Joanne Jacobs at Joanne Jacobs.com specializes in education news. Her site has this intriguing report on the relationship between immigrants and their academic performance. An excerpt:

According to the National Foundation for American Policy, which backs employment-related visas, 60 percent of the finalists of the Intel Science Talent Search, 65 percent of the U.S. Math Olympiad's top scorers and 46 percent of U.S. Physics Team members are the children of immigrants. "Seven of the top 10 award winners at the 2004 Intel Science Talent Search were immigrants or their children. In 2003, three of the top four awardees were foreign-born."

It often astonishes educators that children who have to overcome serious linguistic and other cultural hurdles to learn frequently outperform those who face no such impediments. It is also worth pointing out that these children often succeed in the same schools that are said to be failing so many children of our native-born population.

One would think that ascertaining the reasons for this would be a top priority in the Department of Education since it would be crucial to improving education in this country. I suspect, however, that it's not a priority for a simple reason.

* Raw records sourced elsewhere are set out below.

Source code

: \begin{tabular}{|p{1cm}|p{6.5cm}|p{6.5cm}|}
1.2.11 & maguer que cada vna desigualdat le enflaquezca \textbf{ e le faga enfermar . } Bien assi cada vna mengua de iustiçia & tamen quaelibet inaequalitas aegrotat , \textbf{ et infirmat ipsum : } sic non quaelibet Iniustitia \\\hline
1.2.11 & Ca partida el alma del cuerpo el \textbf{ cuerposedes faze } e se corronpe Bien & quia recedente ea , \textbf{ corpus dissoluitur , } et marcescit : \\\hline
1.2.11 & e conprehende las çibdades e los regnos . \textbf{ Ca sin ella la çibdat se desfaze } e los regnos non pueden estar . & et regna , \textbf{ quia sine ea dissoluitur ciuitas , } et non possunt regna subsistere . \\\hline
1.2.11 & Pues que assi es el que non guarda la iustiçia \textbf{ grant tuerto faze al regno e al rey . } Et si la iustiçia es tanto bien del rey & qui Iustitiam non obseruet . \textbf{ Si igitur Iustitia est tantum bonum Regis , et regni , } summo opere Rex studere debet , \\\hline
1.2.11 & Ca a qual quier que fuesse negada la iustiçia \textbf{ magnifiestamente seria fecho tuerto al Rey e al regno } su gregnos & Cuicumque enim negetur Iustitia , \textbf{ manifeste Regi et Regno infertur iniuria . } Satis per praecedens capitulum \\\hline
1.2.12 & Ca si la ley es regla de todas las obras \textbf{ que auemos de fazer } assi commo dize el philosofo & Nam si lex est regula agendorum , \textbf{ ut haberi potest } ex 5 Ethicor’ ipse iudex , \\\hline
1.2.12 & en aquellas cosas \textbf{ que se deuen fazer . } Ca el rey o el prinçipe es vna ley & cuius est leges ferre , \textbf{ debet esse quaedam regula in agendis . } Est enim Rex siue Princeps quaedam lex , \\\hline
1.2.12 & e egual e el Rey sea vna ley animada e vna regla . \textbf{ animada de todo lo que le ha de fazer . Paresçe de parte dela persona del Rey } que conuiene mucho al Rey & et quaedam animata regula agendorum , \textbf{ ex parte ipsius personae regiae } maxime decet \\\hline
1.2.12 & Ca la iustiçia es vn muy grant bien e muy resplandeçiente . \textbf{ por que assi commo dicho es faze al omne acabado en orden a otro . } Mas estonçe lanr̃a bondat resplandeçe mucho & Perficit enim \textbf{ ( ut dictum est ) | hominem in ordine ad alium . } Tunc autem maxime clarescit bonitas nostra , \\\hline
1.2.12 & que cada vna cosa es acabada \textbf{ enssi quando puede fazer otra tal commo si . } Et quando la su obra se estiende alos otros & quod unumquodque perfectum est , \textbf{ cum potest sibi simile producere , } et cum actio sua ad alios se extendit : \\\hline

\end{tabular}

Children of immigrants don't always do well. Generally, it is the children of Asian and Hindu parents who excel most frequently. And when they do, it is because their families are usually tightly-knit and very religious, they value education, respect, and self-discipline. The parents themselves are often professionally successful, they're oriented toward the future, not the present, and they often have not yet bought into the more dysgenic elements of American culture. These are, of course, the same reasons why children of non-immigrants also do well in school, when they do. Parents, whether immigrants or not, who lack any single one of these qualities may well produce high achieving children, but the more of these qualities they lack the less likely it is that their children will excel in the academic sphere of their schooling.

There's little interest in political circles in stressing this because if it is true, the key to school improvement lies in reversing the deterioration of the family, and this is an area where the only role government is willing to play is negative. For close to two generations government policies have been undermining the bedrock supports of family structure that many immigrants bring to this country. No fault divorce, promiscuous welfare benefits, abortion on demand, increased secularization of the public square, and now gay marriage rights, all have a corrosive effect on the values many immigrants cherish.

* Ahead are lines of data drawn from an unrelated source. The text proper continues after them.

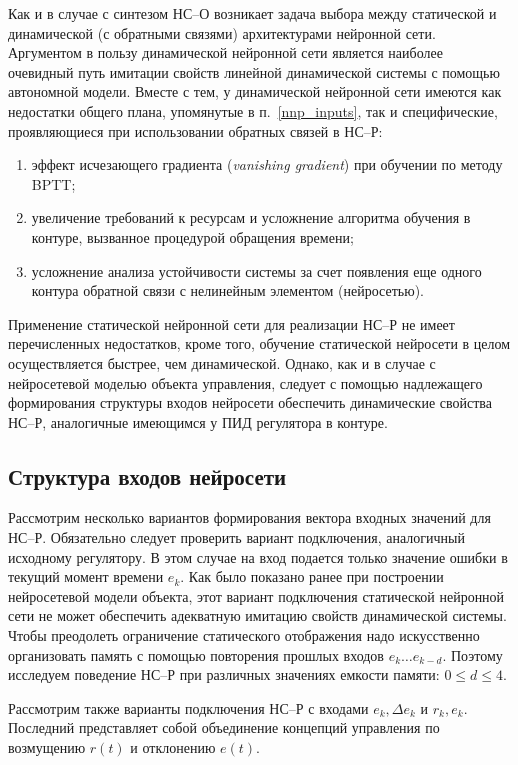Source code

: Как и в случае с синтезом НС--О возникает задача выбора между
статической и динамической (с обратными связями) архитектурами
нейронной сети.  Аргументом в пользу динамической нейронной сети
является наиболее очевидный путь имитации свойств линейной
динамической системы с помощью автономной модели.  Вместе с тем, у
динамической нейронной сети имеются как недостатки общего плана,
упомянутые в п.~\ref{nnp_inputs}, так и специфические, проявляющиеся
при использовании обратных связей в НС--Р:

\begin{enumerate}
\item эффект исчезающего градиента ({\em vanishing gradient}) при
      обучении по методу BPTT;
\item увеличение требований к ресурсам и усложнение алгоритма обучения
      в контуре, вызванное процедурой обращения времени;
\item усложнение анализа устойчивости системы за счет появления еще
      одного контура обратной связи с нелинейным элементом (нейросетью).
\end{enumerate}

Применение статической нейронной сети для реализации НС--Р не имеет
перечисленных недостатков, кроме того, обучение статической нейросети
в целом осуществляется быстрее, чем динамической.  Однако, как и в
случае с нейросетевой моделью объекта управления, следует с помощью
надлежащего формирования структуры входов нейросети обеспечить
динамические свойства НС--Р, аналогичные имеющимся у ПИД регулятора в
контуре.

\subsection{Структура входов нейросети}

Рассмотрим несколько вариантов формирования вектора входных значений
для НС--Р.  Обязательно следует проверить вариант подключения,
аналогичный исходному регулятору.  В этом случае на вход подается
только значение ошибки в текущий момент времени $e_k$.  Как было
показано ранее при построении нейросетевой модели объекта, этот
вариант подключения статической нейронной сети не может обеспечить
адекватную имитацию свойств динамической системы.  Чтобы преодолеть
ограничение статического отображения надо искусственно организовать
память с помощью повторения прошлых входов $e_k\ldots e_{k-d}$.
Поэтому исследуем поведение НС--Р при различных значениях емкости
памяти: $0\le d\le 4$.

Рассмотрим также варианты подключения НС--Р с входами $e_k,\Delta e_k$
и $r_k,e_k$.  Последний представляет собой объединение концепций
управления по возмущению $r(t)$ и отклонению $e(t)$.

Moreover, improving our childrens' educational performance would take a conscious repudiation of the entrenched cultural relativism that many in government embrace. The view that different societies have different ways of doing things and hold different values, but that no one's values are any better or more corect than anyone else's is philosophically inane, but is, for all that, still part of the psychological furniture of many public servants today.

Add to the structural exacerbations of government policies a highly seductive pop culture which celebrates sexual infidelity, drugs, rebellion, and other expressions of short-term hedonism, the very opposites of the values which make for academic success, and it is not difficult to understand why the "immigrant effect" wears off after a generation or two.

It's also not difficult to see why government is not interested in focussing on these factors. It's much easier to blame failing schools than to muster the political will, courage, and consensus necessary to do something meaningful to reverse the academic trendlines. So politicians and other bureaucrats content themselves with attacking the symptoms rather than the problem. The decline of American education is a concomitant of the deterioration of faith, family, and pop culture, and there's no inclination in government, particularly not on the political left, to do anything at all about that.